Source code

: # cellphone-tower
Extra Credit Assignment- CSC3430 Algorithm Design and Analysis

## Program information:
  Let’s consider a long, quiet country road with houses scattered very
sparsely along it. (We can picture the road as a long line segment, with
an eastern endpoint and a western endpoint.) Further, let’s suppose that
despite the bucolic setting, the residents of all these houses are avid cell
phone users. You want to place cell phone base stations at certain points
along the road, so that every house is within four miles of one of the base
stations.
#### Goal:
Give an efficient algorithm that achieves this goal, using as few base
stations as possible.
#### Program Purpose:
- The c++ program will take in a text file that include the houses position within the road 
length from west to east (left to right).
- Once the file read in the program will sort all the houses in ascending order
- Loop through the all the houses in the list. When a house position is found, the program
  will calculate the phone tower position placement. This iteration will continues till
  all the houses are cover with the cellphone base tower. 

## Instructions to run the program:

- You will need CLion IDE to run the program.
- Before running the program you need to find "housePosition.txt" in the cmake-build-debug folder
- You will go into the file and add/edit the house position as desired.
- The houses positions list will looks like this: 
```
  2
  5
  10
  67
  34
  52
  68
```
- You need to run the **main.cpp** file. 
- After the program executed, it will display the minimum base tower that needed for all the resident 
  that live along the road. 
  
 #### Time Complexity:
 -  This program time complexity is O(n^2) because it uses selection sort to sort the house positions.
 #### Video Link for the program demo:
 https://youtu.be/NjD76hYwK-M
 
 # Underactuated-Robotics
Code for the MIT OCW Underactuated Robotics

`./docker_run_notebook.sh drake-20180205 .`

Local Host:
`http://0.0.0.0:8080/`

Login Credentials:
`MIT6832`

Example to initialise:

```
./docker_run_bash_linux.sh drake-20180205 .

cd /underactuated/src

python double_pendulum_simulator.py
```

····················

Problem requirements:
Your answer should be all lines from the data that contain "drake".

Result of this task:
`./docker_run_notebook.sh drake-20180205 .`
./docker_run_bash_linux.sh drake-20180205 .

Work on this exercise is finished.